I don’t drink beer. Not because I have anything against beer – on the contrary.  Beer has saved many lives throughout history when people otherwise would have drunk dirty water sure to make them sick.  To make beer, the water is heated to germ-killing temperatures.  They didn’t know about germs before Pasteur, but for beer the water was boiled anyway.  However, due to a genetic disorder with a very long name I don’t process alcohol well.  So, no beer for me.

Nevertheless, I do know the word “Reinheitsgebot”.  Since before Columbus sailed West, German laws have prohibited anything but a few ingredients to be used when making beer.  This word keeps popping into my head whenever I remove weeds from my lawn.  So, this chapter could just as well have been called “dandelions” or “clover” or…  But regardless which unwanted greens keep appearing, the word that keeps appearing is “Reinheitsgebot” – cleanliness decree.

It makes me feel bad.

I feel bad for several reasons.  The first reason is that dandelions are beautiful.  I look out the window and see this sprinkle of small suns dot the lawn.  Yellow flowers are invigorating.  But I know those buggers.  In my native language, their name is “Milk Pail” because of the white sap that leaves spots all over the carpet if you drag it in on your feet – and on your clothes, if you rest on the lawn.

Another reason for feeling bad is because I constantly have this notion of “who am I that I have the right to decide what is to grow here?”  It is a pretty stupid question.  It is my lawn; naturally, I have a right to decide.  I am already politically correct by not spraying for weeds but removing the invaders by hand and asparagus knife.

But I am also an immigrant – a proverbial dandelion among the grasses – so it feels personal to me.  If I keep my head down, I may blend in and you may not notice me.  But should I burst into full flowering – who knows if somebody will come with a spray of Round Up or an asparagus knife?  I know it is not likely to happen.  After all, this is the USA and not the home of The Tall Poppy Syndrome.  Keeping your head down is something I learned back in “ye ole country”.  You can take a Dane out of Denmark, but it is hard to take Denmark out of Danes.

A third reason it makes me feel bad is that this “herbicide”, this elimination of one species for the sake of another, keeps associating with a German word.  It should be superfluous to go into details about why this association.  But it feels unfair.  Particularly since the German people seem to have taken responsibility for the atrocities of their ancestors and have tried to make amends.

Allow me to digress:  I once tried to grow asparagus.  It didn’t turn out so well.  Not because the plants didn’t grow but because we were “taken over by science”:  between building a veg bed and harvesting anything from said bed, we learned that it was so easy to get old wooden railway sleepers because they were painted with carcinogenic tar.  So, probably not the best material for building a veg bed.

Still, I have an asparagus knife.  It is a handle with a foot-long metal rod ending in a small prong.  The idea when harvesting asparagus is that you can cut the stem far down in the middle of the soil which, if you want to grow white asparagus, has been heaved up around the growing plant.  Consequently, this knife is excellent if you want to cut something deep down in the ground – like a dandelion root.

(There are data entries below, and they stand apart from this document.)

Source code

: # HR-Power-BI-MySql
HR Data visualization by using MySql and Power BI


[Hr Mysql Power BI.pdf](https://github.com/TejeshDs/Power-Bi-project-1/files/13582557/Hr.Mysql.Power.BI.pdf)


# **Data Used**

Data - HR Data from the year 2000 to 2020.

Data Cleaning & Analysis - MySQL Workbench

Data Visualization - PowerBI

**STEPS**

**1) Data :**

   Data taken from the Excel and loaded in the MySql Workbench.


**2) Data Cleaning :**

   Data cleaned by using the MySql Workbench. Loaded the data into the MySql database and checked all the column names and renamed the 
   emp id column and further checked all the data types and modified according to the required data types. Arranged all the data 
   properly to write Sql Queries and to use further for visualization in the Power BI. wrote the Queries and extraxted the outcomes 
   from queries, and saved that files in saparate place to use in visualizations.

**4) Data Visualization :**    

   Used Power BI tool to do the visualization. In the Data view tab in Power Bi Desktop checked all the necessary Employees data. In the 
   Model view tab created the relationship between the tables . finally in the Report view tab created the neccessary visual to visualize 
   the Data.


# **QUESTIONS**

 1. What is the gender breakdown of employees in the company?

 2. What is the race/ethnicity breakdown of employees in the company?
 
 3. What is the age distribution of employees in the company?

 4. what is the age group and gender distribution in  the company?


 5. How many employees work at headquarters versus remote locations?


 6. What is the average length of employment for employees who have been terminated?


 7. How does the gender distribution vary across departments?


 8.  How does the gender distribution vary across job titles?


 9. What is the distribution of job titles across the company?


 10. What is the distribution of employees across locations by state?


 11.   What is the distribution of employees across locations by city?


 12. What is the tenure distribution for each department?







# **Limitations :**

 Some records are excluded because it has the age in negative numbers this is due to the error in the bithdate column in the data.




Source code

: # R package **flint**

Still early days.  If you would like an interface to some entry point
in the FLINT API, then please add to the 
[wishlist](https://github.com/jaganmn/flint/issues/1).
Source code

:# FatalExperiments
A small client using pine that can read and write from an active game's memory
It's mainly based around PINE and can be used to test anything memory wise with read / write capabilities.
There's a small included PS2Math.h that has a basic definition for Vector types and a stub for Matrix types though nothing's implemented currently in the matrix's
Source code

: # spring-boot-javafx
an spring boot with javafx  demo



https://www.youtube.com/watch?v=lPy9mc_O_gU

I think I may have mentioned my ambivalent relationship with dandelions?

Some plants have a tap root – carrots being a well-known example – and some plants can regenerate if the top of the plant is severed as long as the root is still there.  Consequently, if you want to assure that you don’t have to weed out the same plant more than once, you must get the root out.

The asparagus knife is excellent for this purpose: Down in the ground next to the plant at an angle, a slight twist, and snap, crackle, and pop, up comes the whole plant with usually most of the root attached.  It is important to get the sound because that means that the root has let go.  Regrettably, your lawn may have a few pox marks afterwards – but they say aeration is good for the soil.

Weeding is a strange waste of time.  I can pull out every plant with a flower and when I turn around there is just one more.  Where did that come from?  Am I going blind?  Is it a game the plants are playing where they keep the flower closed until I have passed by and puff, they unfold?  I go back to pull out the straggler and puff, out of the corner of my eye there comes another.  I have read that our peripherical sight is really lousy and that the brain makes up all sorts of “this is probably what you see out there” scenarios based on what it believes to be most likely.  That explains a lot.  Because after all there is more green than yellow – at least when I have pulled 50 dandelions out.  I have started to cheat and pull out anything looking remotely like a dandelion, regardless of whether it is flowering or not.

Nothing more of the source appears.